__What you are asked to do__:
Should pictures appear among the records, leave them out, and copy exactly only the lines from the first through the one with "In agreement with", inclusive.

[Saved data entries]
______________________________
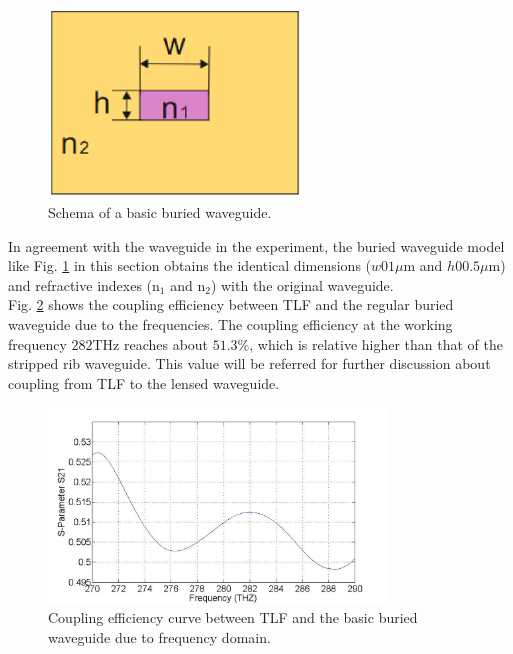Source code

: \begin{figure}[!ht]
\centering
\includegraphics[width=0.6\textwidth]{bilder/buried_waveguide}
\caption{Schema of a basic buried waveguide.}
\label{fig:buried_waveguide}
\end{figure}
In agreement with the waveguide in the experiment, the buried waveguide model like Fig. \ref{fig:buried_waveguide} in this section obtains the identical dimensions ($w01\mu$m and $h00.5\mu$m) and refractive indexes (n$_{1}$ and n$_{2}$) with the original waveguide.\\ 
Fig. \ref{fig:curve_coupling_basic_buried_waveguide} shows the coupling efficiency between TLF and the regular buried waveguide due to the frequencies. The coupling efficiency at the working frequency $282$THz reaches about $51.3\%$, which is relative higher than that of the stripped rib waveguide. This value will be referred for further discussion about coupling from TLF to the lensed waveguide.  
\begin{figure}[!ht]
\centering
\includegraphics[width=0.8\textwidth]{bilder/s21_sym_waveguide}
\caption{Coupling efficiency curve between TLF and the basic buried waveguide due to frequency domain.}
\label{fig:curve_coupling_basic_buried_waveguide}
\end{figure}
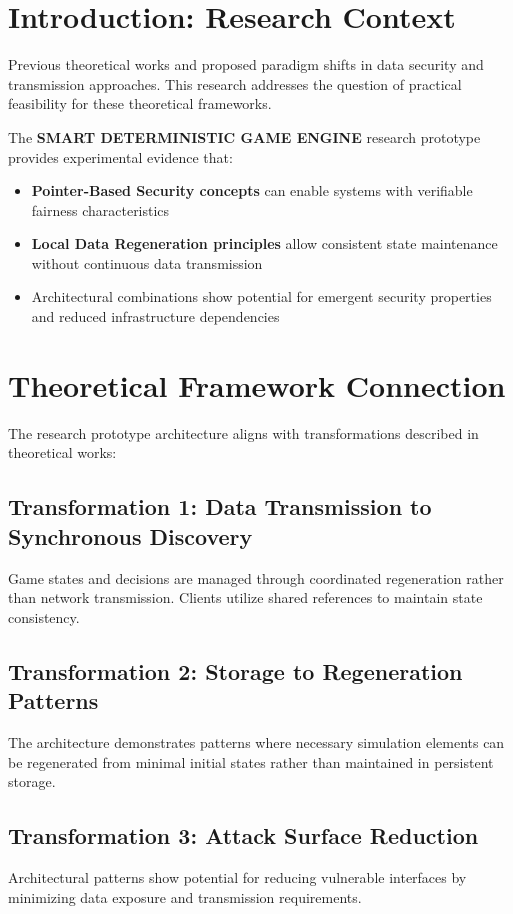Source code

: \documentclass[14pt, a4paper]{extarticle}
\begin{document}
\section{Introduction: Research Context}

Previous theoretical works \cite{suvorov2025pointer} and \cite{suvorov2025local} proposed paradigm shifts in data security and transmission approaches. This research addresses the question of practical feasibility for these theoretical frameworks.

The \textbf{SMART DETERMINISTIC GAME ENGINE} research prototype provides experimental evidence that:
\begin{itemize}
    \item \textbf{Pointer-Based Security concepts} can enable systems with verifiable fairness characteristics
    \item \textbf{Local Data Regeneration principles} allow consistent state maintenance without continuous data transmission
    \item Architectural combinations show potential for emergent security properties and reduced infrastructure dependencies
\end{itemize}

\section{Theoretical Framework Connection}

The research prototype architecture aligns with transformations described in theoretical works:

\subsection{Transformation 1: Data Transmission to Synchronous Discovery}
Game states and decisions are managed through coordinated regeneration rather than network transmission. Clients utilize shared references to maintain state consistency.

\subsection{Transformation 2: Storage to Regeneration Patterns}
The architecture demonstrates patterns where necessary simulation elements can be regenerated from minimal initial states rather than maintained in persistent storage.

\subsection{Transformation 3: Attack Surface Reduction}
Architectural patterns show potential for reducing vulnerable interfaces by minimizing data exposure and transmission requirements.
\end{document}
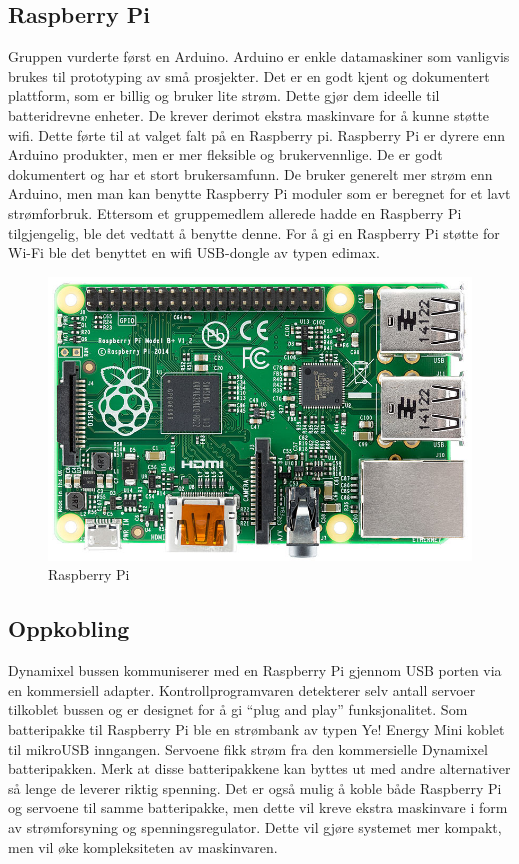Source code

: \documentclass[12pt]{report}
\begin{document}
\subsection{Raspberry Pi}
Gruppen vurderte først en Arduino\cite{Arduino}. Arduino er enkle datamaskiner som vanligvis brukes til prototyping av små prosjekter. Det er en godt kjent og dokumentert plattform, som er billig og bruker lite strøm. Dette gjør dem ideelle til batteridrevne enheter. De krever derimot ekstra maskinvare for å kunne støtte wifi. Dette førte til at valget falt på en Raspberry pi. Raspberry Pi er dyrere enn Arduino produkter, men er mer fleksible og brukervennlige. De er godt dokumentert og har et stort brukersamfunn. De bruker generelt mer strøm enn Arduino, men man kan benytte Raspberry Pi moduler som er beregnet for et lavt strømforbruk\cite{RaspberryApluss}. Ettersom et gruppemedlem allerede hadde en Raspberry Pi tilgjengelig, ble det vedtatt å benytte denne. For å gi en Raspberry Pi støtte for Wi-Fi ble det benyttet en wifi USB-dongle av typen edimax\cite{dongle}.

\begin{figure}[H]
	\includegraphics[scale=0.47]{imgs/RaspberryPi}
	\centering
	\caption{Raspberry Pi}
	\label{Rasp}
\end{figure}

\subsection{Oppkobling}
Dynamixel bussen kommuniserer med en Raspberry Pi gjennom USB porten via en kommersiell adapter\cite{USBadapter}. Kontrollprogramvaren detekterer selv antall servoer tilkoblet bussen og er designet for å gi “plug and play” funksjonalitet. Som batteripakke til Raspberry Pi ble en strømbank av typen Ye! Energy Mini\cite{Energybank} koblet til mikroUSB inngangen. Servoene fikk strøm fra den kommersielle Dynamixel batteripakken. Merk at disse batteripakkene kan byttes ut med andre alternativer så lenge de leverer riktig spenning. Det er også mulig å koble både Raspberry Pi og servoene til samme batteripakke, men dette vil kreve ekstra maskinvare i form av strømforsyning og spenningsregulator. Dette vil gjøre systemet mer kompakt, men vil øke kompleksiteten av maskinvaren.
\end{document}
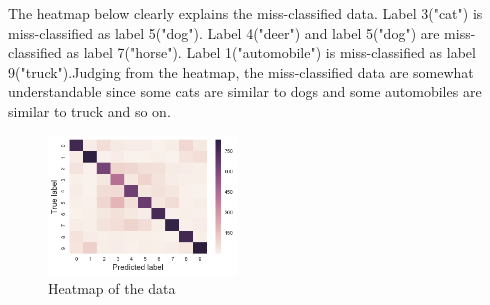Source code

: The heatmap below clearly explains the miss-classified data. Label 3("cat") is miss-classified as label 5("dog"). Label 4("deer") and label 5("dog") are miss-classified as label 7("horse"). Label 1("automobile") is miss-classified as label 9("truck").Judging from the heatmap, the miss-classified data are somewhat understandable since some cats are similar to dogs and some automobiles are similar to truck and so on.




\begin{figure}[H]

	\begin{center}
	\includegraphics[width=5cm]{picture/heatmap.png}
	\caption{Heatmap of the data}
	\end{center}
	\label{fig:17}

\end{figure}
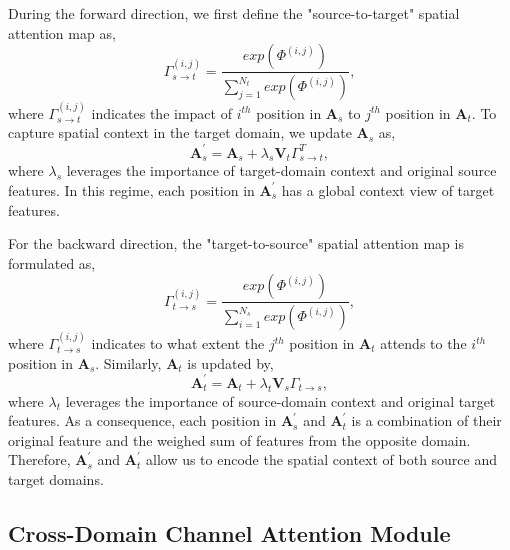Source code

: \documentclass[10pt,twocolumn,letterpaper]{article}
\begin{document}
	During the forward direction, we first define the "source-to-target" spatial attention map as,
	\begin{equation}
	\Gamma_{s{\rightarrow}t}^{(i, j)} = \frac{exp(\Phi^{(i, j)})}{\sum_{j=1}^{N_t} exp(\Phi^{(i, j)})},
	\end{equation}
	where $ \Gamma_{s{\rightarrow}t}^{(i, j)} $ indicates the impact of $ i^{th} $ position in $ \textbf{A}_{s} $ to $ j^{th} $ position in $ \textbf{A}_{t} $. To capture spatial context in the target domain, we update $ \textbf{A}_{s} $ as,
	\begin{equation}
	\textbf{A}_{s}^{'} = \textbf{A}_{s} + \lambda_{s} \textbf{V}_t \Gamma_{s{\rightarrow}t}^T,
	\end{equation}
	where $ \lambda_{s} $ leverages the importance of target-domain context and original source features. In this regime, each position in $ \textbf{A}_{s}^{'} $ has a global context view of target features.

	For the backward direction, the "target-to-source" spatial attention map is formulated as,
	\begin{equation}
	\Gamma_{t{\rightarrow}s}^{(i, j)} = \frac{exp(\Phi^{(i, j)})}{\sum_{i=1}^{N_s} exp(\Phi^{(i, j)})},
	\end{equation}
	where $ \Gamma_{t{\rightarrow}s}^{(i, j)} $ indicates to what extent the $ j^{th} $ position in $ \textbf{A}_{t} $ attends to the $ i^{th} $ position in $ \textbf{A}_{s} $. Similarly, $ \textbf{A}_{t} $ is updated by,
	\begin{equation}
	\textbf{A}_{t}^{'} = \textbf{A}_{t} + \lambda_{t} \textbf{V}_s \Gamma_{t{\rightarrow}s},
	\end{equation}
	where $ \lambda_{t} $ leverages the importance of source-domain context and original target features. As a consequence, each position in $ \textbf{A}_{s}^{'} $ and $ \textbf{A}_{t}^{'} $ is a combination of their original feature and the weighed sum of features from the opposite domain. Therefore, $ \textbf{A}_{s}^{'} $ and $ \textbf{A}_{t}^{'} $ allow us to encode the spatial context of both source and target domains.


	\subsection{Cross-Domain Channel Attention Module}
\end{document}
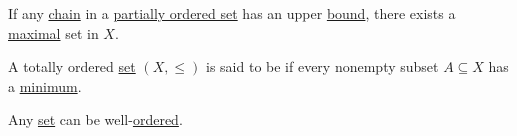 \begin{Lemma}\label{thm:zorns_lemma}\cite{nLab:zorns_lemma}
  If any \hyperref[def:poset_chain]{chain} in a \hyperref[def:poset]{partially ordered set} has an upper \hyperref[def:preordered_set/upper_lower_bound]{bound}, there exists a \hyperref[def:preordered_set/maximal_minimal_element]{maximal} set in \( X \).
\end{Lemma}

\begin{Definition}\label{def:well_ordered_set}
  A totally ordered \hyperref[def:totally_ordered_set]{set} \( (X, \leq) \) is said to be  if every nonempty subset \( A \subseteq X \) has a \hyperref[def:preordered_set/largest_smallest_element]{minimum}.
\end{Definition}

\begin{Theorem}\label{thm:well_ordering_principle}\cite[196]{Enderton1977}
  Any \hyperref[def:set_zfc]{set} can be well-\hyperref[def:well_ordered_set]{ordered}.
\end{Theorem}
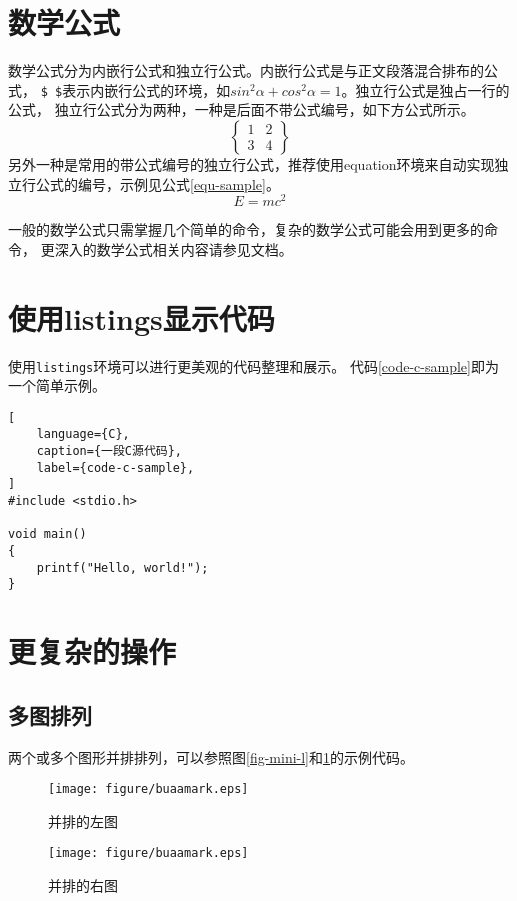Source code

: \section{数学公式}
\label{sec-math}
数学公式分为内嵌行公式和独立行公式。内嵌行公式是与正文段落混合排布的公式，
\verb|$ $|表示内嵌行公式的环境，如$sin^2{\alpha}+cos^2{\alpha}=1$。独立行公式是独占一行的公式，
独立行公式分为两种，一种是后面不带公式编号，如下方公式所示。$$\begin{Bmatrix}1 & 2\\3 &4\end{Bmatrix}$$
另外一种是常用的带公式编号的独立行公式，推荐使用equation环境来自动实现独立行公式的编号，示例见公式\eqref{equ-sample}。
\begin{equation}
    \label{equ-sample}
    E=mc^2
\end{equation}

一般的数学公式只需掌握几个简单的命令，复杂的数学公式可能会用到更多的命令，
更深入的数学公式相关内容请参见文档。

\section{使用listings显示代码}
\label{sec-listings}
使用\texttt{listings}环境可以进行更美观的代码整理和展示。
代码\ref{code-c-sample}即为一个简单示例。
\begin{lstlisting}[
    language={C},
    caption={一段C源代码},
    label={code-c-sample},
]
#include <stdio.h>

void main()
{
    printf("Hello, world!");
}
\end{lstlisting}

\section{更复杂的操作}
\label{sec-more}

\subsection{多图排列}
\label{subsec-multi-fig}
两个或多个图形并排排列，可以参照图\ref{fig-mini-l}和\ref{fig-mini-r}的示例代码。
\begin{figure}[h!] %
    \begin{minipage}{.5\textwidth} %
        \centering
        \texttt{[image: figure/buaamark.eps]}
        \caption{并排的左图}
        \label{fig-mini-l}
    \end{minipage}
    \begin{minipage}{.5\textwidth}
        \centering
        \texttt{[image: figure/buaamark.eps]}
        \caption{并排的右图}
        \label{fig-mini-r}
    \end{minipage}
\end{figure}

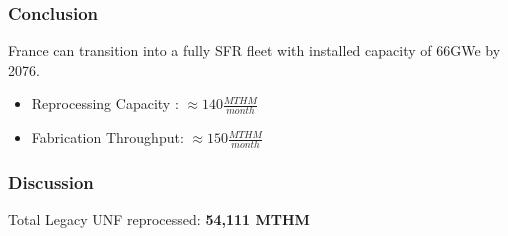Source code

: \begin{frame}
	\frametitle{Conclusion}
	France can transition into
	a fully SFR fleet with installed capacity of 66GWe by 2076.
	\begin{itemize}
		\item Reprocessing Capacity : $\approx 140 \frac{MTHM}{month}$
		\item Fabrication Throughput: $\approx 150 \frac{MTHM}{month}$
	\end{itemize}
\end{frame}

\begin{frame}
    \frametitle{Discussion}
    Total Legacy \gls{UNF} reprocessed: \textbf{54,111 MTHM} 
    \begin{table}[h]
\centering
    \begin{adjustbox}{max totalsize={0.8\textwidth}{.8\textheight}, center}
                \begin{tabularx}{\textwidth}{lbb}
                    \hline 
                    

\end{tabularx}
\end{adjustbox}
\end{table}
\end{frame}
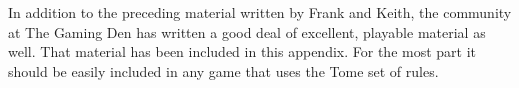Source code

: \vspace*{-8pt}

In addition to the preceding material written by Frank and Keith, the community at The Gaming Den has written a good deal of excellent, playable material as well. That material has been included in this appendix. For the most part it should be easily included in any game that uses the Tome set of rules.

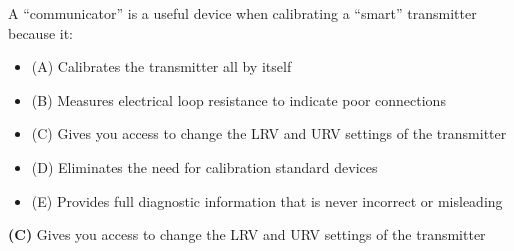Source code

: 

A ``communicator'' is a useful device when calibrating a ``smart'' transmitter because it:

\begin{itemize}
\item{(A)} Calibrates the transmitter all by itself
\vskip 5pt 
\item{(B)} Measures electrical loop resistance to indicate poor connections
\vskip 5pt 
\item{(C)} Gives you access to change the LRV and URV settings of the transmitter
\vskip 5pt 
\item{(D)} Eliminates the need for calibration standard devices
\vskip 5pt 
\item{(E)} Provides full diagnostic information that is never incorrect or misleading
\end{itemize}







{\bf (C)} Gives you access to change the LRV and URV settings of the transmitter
______________________________
__Task answer__:
Source code

: \begin{figure}[!ht]
\centering
\includegraphics[width=0.6\textwidth]{bilder/buried_waveguide}
\caption{Schema of a basic buried waveguide.}
\label{fig:buried_waveguide}
\end{figure}
In agreement with the waveguide in the experiment, the buried waveguide model like Fig. \ref{fig:buried_waveguide} in this section obtains the identical dimensions ($w01\mu$m and $h00.5\mu$m) and refractive indexes (n$_{1}$ and n$_{2}$) with the original waveguide.\\ 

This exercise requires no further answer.